The primary characteristic of existence is its differentiation.

Ant McWatt comments:

The primary characteristic of existence is the _quality_ of its 
differentiations.

Ham continued August 25th:

In my philosophy, the universe is so designed that subjective awareness is 
individually separated from its undifferentiated source to provide an 
extrinsic perspective of absolute Essence.  Thus, the life-experience is the 
singular journey through finitude in which the individual can participate in 
making Value aware.

Ant McWatt comments:

Ham, I’m not too sure what those two last sentences mean in plain English (I 
thought you didn’t take drugs banned by Reagan?) though if I understand you 
correctly, I think Nagarjuna (the “Second Buddha”) as seen in the above 
quote, has a better hold of how the conditioned relates to the 
unconditioned.  To put it in MOQ terms, the indeterminate (or Dynamic) is 
the fundamental nature of the conditioned (or static) rather than the latter 
being some form of “subjective awareness [that] is individually separated 
from its undifferentiated source”.  This is illustrated by David E. Cooper 
(‘Emptiness: Interpretation and metaphor’ in Contemporary Buddhism, Vol.3, 
Issue 1 (May 2002), p.18):

“When enlightened [a person] is once again aware of the mountains as 
genuinely present, but in a quite different register of awareness from his 
original, naïve one.  It is not simply that he appreciates their dependent 
status: rather he has become capable of those ‘double exposures’ through 
which a mountain both ‘dissolves’ into and ‘condenses’ a world, and is both 
a unique, palpable particular, yet an expression of a ‘wondrous’ and 
‘advancing’ whole.”

In the following quote, Pirsig explains this ‘mountains-and-rivers’ analogy’ 
in MOQ terminology:

“This ‘mountains-and-rivers’ analogy is used in Zen to explain the 
contradiction between statements made in the context of the everyday world 
and statements made in the context of ‘the world of the Buddhas.’  From an 
everyday world Dynamic Quality is like an undefined perfume which attaches 
in different ways to the objects of the world.  In the world of the Buddhas 
the perfume is the whole thing and objects are merely transitory patterns of 
the perfume.  In the Buddhas world Dynamic Quality is the dharma, the only 
order there is.”  (Pirsig to McWatt, December 4th 1994)
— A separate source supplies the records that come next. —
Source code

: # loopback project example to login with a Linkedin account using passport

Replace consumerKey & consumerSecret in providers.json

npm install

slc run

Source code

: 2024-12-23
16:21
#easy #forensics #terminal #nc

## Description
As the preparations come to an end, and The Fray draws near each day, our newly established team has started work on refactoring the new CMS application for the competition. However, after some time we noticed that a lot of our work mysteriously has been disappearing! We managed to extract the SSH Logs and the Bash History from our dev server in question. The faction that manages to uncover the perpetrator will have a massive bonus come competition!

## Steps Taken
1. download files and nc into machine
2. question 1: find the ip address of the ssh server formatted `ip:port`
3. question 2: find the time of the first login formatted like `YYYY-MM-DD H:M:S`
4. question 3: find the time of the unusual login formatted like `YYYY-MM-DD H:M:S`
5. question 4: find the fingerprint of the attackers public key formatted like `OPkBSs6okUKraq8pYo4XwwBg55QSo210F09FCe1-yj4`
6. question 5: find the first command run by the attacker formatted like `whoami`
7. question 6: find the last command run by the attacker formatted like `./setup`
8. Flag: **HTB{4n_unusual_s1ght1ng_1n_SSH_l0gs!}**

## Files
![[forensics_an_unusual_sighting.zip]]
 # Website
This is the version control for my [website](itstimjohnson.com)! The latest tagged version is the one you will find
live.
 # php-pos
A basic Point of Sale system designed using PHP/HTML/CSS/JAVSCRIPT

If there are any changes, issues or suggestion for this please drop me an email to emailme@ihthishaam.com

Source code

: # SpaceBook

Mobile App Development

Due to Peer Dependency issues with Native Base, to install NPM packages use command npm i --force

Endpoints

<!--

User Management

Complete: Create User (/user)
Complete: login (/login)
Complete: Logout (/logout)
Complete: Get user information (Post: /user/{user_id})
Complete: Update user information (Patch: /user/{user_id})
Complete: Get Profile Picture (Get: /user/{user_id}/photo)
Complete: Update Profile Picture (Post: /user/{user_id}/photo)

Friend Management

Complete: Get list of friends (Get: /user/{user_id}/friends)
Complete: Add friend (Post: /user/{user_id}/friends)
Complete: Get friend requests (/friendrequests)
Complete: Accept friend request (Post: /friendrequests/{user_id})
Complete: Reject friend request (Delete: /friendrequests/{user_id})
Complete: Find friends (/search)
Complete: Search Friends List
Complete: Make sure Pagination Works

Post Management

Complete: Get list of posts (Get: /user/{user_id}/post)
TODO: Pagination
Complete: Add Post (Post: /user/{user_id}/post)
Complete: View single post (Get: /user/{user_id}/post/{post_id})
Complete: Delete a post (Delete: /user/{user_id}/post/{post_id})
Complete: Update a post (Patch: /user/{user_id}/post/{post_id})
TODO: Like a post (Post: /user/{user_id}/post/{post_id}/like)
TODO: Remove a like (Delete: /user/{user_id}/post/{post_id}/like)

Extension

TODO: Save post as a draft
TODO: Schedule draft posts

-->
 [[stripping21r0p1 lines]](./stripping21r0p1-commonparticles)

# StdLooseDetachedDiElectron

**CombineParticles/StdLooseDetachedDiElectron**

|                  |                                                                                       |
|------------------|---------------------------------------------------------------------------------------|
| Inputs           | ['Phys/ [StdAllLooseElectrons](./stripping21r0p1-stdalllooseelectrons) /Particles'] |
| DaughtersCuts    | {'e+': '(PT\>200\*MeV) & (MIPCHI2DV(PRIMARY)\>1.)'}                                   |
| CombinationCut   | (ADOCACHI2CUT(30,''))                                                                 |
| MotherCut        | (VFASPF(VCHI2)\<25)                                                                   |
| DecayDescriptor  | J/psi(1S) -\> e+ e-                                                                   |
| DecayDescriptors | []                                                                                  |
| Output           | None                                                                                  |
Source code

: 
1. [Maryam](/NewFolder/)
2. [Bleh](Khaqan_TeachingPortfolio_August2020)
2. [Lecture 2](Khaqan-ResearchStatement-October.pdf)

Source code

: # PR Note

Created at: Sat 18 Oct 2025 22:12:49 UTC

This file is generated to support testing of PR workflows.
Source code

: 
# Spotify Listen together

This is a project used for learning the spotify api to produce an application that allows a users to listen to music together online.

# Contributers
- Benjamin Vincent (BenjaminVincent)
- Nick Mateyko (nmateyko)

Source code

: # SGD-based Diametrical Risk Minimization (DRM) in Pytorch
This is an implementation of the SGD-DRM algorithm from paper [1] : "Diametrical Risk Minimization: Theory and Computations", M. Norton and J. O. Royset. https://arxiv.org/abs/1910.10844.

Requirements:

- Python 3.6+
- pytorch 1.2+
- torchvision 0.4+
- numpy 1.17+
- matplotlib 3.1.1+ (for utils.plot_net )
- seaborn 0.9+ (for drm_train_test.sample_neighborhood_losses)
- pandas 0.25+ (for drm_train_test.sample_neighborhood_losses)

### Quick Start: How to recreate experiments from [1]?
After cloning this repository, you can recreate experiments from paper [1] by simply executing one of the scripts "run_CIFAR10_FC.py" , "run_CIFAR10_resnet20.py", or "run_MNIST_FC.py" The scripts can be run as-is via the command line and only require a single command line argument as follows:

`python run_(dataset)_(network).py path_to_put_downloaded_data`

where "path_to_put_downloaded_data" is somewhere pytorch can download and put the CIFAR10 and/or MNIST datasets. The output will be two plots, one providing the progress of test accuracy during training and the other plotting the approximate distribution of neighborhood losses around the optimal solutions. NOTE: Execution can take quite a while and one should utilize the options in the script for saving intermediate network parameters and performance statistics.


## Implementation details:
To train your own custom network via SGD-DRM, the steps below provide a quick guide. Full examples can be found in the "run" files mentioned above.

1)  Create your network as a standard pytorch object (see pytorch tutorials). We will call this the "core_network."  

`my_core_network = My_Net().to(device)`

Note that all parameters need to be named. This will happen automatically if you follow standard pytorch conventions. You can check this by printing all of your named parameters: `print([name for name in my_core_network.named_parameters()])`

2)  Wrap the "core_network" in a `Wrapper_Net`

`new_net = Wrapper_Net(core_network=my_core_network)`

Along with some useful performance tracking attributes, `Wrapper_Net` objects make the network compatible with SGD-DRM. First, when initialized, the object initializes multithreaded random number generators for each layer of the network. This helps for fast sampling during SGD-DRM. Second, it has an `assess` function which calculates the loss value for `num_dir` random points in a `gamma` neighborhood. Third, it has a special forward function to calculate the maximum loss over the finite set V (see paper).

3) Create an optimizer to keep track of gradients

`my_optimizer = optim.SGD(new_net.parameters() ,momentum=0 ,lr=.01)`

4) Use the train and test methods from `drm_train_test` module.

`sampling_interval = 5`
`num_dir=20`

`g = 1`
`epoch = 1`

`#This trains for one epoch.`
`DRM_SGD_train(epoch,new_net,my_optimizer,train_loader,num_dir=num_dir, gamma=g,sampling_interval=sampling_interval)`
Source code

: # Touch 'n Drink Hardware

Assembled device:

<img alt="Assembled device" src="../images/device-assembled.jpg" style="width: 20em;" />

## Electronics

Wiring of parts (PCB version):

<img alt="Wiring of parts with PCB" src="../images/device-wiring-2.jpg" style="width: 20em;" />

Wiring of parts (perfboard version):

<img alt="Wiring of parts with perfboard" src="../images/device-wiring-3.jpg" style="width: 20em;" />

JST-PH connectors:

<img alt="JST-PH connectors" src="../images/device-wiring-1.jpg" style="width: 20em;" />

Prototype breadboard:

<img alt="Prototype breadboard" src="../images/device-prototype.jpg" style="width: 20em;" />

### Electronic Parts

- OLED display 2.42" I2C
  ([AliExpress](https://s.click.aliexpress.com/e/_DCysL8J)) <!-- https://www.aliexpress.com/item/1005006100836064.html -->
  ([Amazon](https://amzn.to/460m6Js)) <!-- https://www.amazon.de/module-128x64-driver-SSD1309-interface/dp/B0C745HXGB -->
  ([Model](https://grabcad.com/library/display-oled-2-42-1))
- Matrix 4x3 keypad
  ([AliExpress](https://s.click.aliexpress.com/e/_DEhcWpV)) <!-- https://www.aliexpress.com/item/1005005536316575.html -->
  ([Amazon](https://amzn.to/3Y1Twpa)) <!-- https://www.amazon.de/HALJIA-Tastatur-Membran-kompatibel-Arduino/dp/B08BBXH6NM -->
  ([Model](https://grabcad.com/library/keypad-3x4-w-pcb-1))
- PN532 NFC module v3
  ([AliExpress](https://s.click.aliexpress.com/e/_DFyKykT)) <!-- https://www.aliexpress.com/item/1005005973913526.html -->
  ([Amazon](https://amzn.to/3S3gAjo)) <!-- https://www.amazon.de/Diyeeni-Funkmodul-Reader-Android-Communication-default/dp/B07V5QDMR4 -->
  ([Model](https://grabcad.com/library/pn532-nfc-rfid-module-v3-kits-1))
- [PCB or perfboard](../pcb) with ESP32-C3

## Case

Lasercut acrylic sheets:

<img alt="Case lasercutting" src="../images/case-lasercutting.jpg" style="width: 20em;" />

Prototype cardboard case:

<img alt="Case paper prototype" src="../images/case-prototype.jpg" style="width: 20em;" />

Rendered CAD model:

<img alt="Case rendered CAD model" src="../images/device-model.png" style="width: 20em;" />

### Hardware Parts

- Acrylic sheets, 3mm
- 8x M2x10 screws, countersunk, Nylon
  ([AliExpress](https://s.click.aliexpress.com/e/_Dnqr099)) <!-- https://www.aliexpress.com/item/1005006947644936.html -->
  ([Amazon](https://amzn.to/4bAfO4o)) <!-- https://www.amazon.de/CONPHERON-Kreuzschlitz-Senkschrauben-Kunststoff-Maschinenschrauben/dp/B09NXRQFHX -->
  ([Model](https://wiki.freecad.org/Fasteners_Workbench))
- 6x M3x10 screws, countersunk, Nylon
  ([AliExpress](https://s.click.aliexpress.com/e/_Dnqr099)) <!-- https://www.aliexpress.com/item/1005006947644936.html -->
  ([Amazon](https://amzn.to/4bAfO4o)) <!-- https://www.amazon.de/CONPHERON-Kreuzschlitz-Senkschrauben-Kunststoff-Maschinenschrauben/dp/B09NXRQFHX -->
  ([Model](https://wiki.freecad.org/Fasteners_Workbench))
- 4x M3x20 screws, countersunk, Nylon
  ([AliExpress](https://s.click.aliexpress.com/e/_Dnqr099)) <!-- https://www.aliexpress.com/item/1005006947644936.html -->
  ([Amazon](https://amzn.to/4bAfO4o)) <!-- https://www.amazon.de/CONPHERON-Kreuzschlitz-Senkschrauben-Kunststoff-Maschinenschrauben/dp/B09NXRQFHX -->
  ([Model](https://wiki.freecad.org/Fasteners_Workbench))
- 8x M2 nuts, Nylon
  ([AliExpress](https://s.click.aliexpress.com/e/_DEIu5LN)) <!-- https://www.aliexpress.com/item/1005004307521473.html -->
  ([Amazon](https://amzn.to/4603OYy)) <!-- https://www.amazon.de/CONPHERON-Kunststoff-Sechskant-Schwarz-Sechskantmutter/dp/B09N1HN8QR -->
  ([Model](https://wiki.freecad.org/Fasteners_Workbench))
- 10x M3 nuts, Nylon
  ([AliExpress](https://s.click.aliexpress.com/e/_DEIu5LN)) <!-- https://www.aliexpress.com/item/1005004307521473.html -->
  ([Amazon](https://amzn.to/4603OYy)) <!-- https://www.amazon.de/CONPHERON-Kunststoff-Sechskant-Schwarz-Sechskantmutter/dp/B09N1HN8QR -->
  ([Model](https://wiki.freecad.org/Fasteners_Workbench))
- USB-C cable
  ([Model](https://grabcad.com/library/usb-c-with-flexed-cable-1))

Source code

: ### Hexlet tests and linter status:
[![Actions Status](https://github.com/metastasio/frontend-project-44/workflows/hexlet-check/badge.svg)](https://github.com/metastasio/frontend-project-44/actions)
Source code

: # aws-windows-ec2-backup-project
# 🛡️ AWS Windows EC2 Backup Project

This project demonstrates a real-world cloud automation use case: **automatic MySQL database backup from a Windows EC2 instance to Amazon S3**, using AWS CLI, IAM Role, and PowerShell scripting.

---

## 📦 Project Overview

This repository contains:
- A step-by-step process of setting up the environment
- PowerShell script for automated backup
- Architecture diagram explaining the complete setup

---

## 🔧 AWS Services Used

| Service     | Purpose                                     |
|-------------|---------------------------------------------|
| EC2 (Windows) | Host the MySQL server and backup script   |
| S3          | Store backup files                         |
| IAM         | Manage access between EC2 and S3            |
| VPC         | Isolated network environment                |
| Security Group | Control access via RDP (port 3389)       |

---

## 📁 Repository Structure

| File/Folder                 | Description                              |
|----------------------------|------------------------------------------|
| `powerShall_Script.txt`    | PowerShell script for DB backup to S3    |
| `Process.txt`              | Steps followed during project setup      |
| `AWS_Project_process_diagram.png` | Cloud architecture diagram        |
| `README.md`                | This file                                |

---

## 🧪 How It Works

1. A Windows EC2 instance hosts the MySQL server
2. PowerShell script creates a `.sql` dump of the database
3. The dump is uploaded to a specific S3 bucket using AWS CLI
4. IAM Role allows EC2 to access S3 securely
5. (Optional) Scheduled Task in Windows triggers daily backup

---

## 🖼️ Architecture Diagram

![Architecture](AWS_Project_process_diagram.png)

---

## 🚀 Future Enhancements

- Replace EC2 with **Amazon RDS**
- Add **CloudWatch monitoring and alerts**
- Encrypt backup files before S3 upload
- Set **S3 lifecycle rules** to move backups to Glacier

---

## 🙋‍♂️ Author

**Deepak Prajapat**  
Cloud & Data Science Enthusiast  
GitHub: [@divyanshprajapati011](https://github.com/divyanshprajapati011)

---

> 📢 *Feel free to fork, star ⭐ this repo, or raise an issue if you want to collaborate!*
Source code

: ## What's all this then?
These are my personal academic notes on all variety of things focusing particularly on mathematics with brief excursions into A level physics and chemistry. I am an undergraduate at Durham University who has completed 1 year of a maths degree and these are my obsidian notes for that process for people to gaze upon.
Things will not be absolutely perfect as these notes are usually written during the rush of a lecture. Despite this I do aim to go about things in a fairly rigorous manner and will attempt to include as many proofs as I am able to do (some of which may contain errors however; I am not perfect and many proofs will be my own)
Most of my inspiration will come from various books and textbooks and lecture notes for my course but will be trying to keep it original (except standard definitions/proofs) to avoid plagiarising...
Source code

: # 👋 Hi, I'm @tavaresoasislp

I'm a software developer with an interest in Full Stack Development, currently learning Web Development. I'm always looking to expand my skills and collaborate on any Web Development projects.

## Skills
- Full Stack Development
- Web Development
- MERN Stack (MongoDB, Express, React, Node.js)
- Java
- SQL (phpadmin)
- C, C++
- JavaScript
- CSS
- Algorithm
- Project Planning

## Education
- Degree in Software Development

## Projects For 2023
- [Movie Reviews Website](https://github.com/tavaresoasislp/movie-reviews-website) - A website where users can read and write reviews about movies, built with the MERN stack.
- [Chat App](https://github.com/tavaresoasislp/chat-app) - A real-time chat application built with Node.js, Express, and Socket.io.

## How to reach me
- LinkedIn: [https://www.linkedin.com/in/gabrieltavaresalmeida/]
Ham concluded August 25th:

To escape the vicissitudes of life by denying one’s individuality and 
freedom is to live a meaningless and unfulfilling existence.

Ant McWatt concludes:

To attempt to escape the vicissitudes of life by denying the truth of one’s 
individuality and freedom is to imprison oneself in an existence full of 
dukkha.  This is partly why Pirsig wrote his books with (North) Americans 
and other Westerners particularly in mind.  They need help in shifting their 
understanding of reality towards the Buddha’s more than nearly any other 
world culture.  As such, they don’t need yet another SOM philosophy such as 
your Theory of Essence.  It’s analogous to adding a Wendy’s burger bar to a 
town that already has only a Burger King and a McDonald’s.